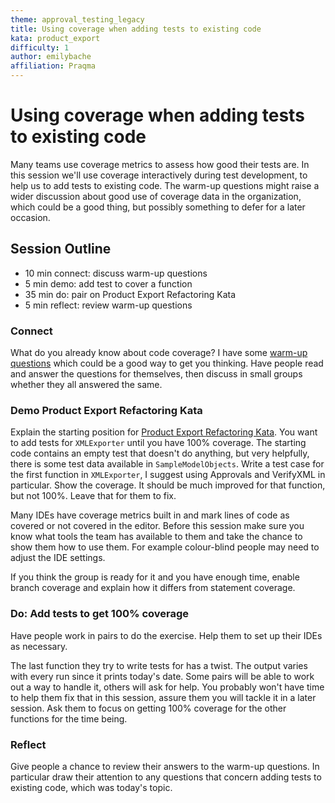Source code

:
 ```yaml
---
theme: approval_testing_legacy
title: Using coverage when adding tests to existing code
kata: product_export
difficulty: 1
author: emilybache
affiliation: Praqma
---
```


# Using coverage when adding tests to existing code

Many teams use coverage metrics to assess how good their tests are. In this session we'll use coverage interactively during test development, to help us to add tests to existing code. The warm-up questions might raise a wider discussion about good use of coverage data in the organization, which could be a good thing, but possibly something to defer for a later occasion.

## Session Outline

* 10 min connect: discuss warm-up questions  
* 5 min demo: add test to cover a function
* 35 min do: pair on Product Export Refactoring Kata  
* 5 min reflect: review warm-up questions

### Connect
What do you already know about code coverage? I have some [warm-up questions](/exercises/warm_up_questions/coverage_warm_up_questions.html) which could be a good way to get you thinking. Have people read and answer the questions for themselves, then discuss in small groups whether they all answered the same.

### Demo Product Export Refactoring Kata
Explain the starting position for [Product Export Refactoring Kata](https://github.com/emilybache/Product-Export-Refactoring-Kata). You want to add tests for ``XMLExporter`` until you have 100% coverage. The starting code contains an empty test that doesn't do anything, but very helpfully, there is some test data available in ``SampleModelObjects``. Write a test case for the first function in ``XMLExporter``, I suggest using Approvals and VerifyXML in particular. Show the coverage. It should be much improved for that function, but not 100%. Leave that for them to fix.

Many IDEs have coverage metrics built in and mark lines of code as covered or not covered in the editor. Before this session make sure you know what tools the team has available to them and take the chance to show them how to use them. For example colour-blind people may need to adjust the IDE settings. 

If you think the group is ready for it and you have enough time, enable branch coverage and explain how it differs from statement coverage.

### Do: Add tests to get 100% coverage
Have people work in pairs to do the exercise. Help them to set up their IDEs as necessary.

The last function they try to write tests for has a twist. The output varies with every run since it prints today's date. Some pairs will be able to work out a way to handle it, others will ask for help. You probably won't have time to help them fix that in this session, assure them you will tackle it in a later session. Ask them to focus on getting 100% coverage for the other functions for the time being.

### Reflect
Give people a chance to review their answers to the warm-up questions. In particular draw their attention to any questions that concern adding tests to existing code, which was today's topic.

──────────────────────────────

What this task involves — All lines in the listing above between the line with "discuss warm-up questions" and the line with "Explain the starting", inclusive, should be set down exactly, and no line outside that range.

Exercise answer —
* 10 min connect: discuss warm-up questions  
* 5 min demo: add test to cover a function
* 35 min do: pair on Product Export Refactoring Kata  
* 5 min reflect: review warm-up questions

### Connect
What do you already know about code coverage? I have some [warm-up questions](/exercises/warm_up_questions/coverage_warm_up_questions.html) which could be a good way to get you thinking. Have people read and answer the questions for themselves, then discuss in small groups whether they all answered the same.

### Demo Product Export Refactoring Kata
Explain the starting position for [Product Export Refactoring Kata](https://github.com/emilybache/Product-Export-Refactoring-Kata). You want to add tests for ``XMLExporter`` until you have 100% coverage. The starting code contains an empty test that doesn't do anything, but very helpfully, there is some test data available in ``SampleModelObjects``. Write a test case for the first function in ``XMLExporter``, I suggest using Approvals and VerifyXML in particular. Show the coverage. It should be much improved for that function, but not 100%. Leave that for them to fix.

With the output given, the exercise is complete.